- WHAT IS REQUIRED -
Pick out the lines below with "kann" and list them.

- Source texts of formatted documents -

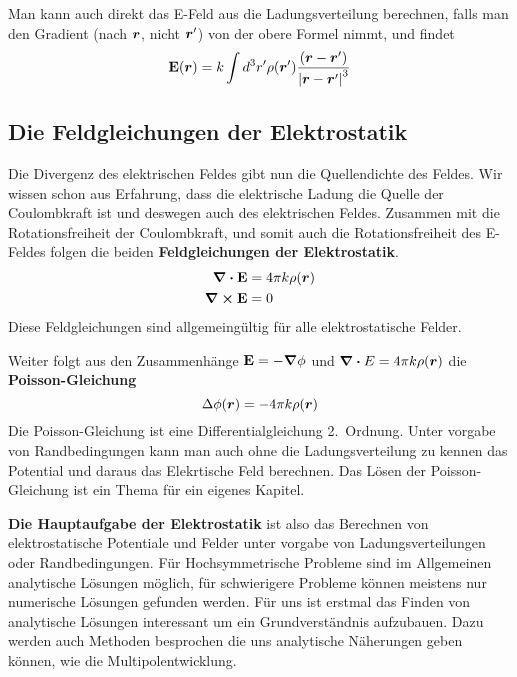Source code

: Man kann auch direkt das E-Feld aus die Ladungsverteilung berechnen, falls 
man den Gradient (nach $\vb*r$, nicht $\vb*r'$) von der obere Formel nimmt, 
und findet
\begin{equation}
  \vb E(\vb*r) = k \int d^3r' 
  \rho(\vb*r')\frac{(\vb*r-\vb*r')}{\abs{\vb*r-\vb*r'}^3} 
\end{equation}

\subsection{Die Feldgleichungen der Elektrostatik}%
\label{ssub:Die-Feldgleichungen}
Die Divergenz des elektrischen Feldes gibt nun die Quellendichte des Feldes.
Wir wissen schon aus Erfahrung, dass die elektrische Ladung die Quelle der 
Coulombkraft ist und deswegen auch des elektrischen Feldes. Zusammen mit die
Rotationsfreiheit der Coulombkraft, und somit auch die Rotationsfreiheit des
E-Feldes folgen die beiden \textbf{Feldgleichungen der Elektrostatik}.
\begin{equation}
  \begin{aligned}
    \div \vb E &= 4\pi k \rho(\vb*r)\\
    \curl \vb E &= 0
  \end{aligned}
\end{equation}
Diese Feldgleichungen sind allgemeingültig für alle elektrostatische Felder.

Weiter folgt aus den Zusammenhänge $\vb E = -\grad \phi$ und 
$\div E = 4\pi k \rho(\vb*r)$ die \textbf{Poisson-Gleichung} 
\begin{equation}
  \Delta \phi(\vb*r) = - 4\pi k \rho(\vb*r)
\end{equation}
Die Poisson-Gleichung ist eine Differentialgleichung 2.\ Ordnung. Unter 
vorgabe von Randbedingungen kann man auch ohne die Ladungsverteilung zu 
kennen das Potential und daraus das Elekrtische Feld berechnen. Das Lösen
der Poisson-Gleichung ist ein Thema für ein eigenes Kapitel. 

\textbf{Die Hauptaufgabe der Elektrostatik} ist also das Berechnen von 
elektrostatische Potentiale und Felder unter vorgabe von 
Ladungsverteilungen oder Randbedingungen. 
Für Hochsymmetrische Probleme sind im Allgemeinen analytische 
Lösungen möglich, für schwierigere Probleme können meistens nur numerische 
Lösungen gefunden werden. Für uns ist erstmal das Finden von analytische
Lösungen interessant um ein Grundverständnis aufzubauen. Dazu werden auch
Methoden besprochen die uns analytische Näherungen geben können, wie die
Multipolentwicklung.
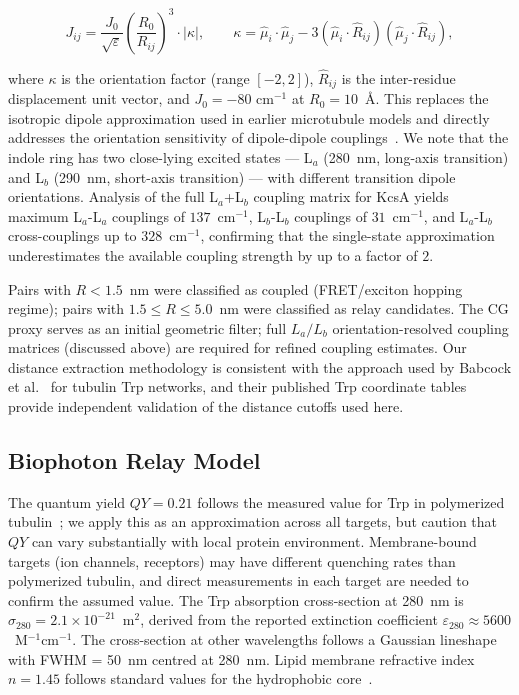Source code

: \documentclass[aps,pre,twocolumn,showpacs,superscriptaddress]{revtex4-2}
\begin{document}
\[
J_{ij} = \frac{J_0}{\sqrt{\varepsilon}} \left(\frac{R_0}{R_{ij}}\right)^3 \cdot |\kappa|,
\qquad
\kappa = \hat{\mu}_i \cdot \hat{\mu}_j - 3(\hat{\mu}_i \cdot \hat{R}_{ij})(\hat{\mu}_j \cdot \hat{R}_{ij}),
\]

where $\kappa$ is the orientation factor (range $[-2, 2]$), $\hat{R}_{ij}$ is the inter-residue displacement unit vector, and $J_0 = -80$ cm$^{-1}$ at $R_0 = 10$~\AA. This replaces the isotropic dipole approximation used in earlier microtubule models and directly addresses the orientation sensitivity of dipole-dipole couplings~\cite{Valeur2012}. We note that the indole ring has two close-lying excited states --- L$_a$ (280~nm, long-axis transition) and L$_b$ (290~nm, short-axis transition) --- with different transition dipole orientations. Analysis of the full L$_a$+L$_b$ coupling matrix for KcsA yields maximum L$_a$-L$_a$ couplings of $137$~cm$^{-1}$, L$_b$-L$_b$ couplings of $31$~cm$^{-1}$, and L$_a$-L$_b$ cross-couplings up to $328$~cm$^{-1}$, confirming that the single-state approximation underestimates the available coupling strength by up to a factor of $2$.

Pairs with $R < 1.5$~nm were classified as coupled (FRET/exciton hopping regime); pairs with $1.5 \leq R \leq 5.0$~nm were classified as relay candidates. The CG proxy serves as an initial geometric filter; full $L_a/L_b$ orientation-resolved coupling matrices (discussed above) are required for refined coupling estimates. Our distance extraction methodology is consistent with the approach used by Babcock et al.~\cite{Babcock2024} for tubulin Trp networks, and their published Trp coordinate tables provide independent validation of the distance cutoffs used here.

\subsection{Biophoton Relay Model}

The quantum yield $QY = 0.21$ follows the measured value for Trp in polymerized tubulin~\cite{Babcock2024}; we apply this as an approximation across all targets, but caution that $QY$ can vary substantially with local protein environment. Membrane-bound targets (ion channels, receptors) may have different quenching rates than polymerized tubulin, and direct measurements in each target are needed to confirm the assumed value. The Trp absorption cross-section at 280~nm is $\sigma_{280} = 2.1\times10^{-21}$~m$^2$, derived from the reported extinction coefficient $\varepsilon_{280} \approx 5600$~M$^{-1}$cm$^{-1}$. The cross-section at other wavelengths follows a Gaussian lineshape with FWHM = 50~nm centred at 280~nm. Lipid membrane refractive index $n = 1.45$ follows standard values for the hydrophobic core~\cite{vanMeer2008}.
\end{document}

- REPLY -
: Man kann auch direkt das E-Feld aus die Ladungsverteilung berechnen, falls 
vorgabe von Randbedingungen kann man auch ohne die Ladungsverteilung zu 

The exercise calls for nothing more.